▶ [What is needed] Begin at the first line of the data and copy each line through the one containing "3. **Validações:** CPF/CNPJ", that line included, with no pictures.

-- Material supplied follows --

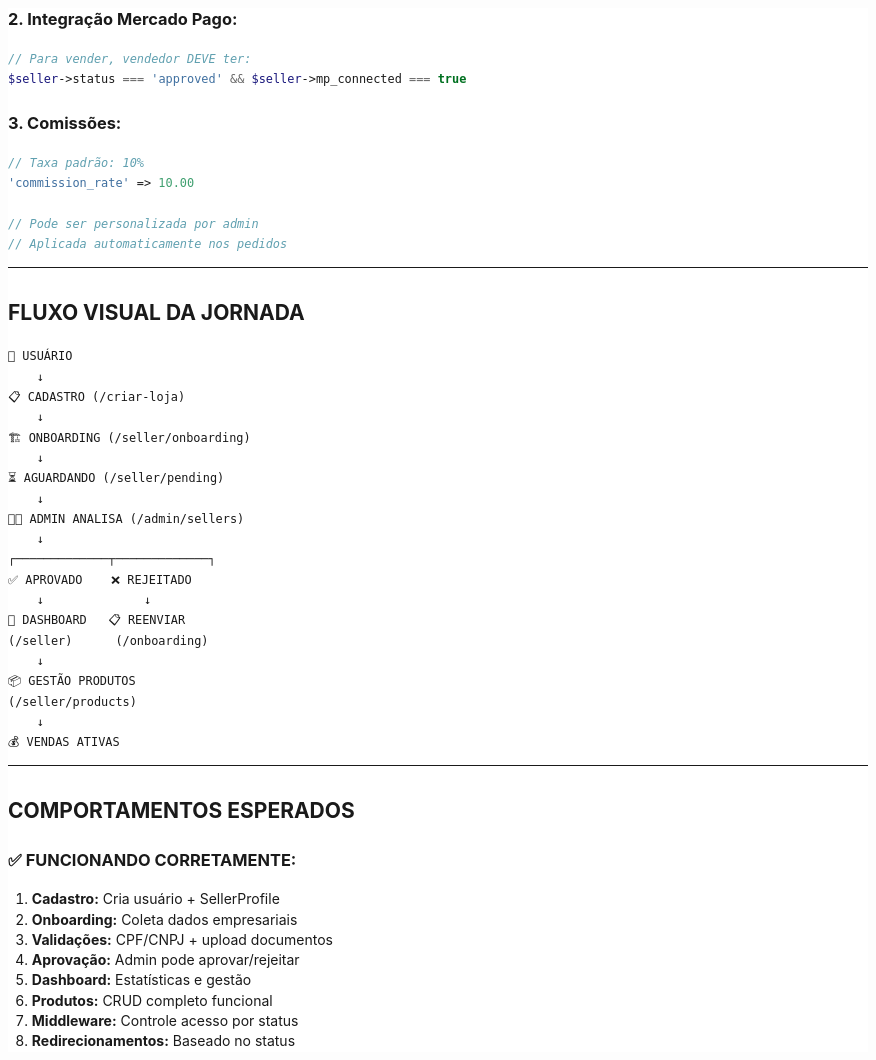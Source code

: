### 2. **Integração Mercado Pago:**
```php
// Para vender, vendedor DEVE ter:
$seller->status === 'approved' && $seller->mp_connected === true
```

### 3. **Comissões:**
```php
// Taxa padrão: 10%
'commission_rate' => 10.00

// Pode ser personalizada por admin
// Aplicada automaticamente nos pedidos
```

---

## FLUXO VISUAL DA JORNADA

```
👤 USUÁRIO
    ↓
📋 CADASTRO (/criar-loja)
    ↓ 
🏗️ ONBOARDING (/seller/onboarding)
    ↓
⏳ AGUARDANDO (/seller/pending)
    ↓
👨‍💼 ADMIN ANALISA (/admin/sellers)
    ↓
┌─────────────┬─────────────┐
✅ APROVADO    ❌ REJEITADO
    ↓              ↓
🏪 DASHBOARD   📋 REENVIAR
(/seller)      (/onboarding)
    ↓
📦 GESTÃO PRODUTOS
(/seller/products)
    ↓  
💰 VENDAS ATIVAS
```

---

## COMPORTAMENTOS ESPERADOS

### ✅ **FUNCIONANDO CORRETAMENTE:**
1. **Cadastro:** Cria usuário + SellerProfile
2. **Onboarding:** Coleta dados empresariais  
3. **Validações:** CPF/CNPJ + upload documentos
4. **Aprovação:** Admin pode aprovar/rejeitar
5. **Dashboard:** Estatísticas e gestão
6. **Produtos:** CRUD completo funcional
7. **Middleware:** Controle acesso por status
8. **Redirecionamentos:** Baseado no status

-- Material supplied concluded --

▶ [Answer space]
Source code

:### 2. **Integração Mercado Pago:**
```php
// Para vender, vendedor DEVE ter:
$seller->status === 'approved' && $seller->mp_connected === true
```

### 3. **Comissões:**
```php
// Taxa padrão: 10%
'commission_rate' => 10.00

// Pode ser personalizada por admin
// Aplicada automaticamente nos pedidos
```

---

## FLUXO VISUAL DA JORNADA

```
👤 USUÁRIO
    ↓
📋 CADASTRO (/criar-loja)
    ↓ 
🏗️ ONBOARDING (/seller/onboarding)
    ↓
⏳ AGUARDANDO (/seller/pending)
    ↓
👨‍💼 ADMIN ANALISA (/admin/sellers)
    ↓
┌─────────────┬─────────────┐
✅ APROVADO    ❌ REJEITADO
    ↓              ↓
🏪 DASHBOARD   📋 REENVIAR
(/seller)      (/onboarding)
    ↓
📦 GESTÃO PRODUTOS
(/seller/products)
    ↓  
💰 VENDAS ATIVAS
```

---

## COMPORTAMENTOS ESPERADOS

### ✅ **FUNCIONANDO CORRETAMENTE:**
1. **Cadastro:** Cria usuário + SellerProfile
2. **Onboarding:** Coleta dados empresariais  
3. **Validações:** CPF/CNPJ + upload documentos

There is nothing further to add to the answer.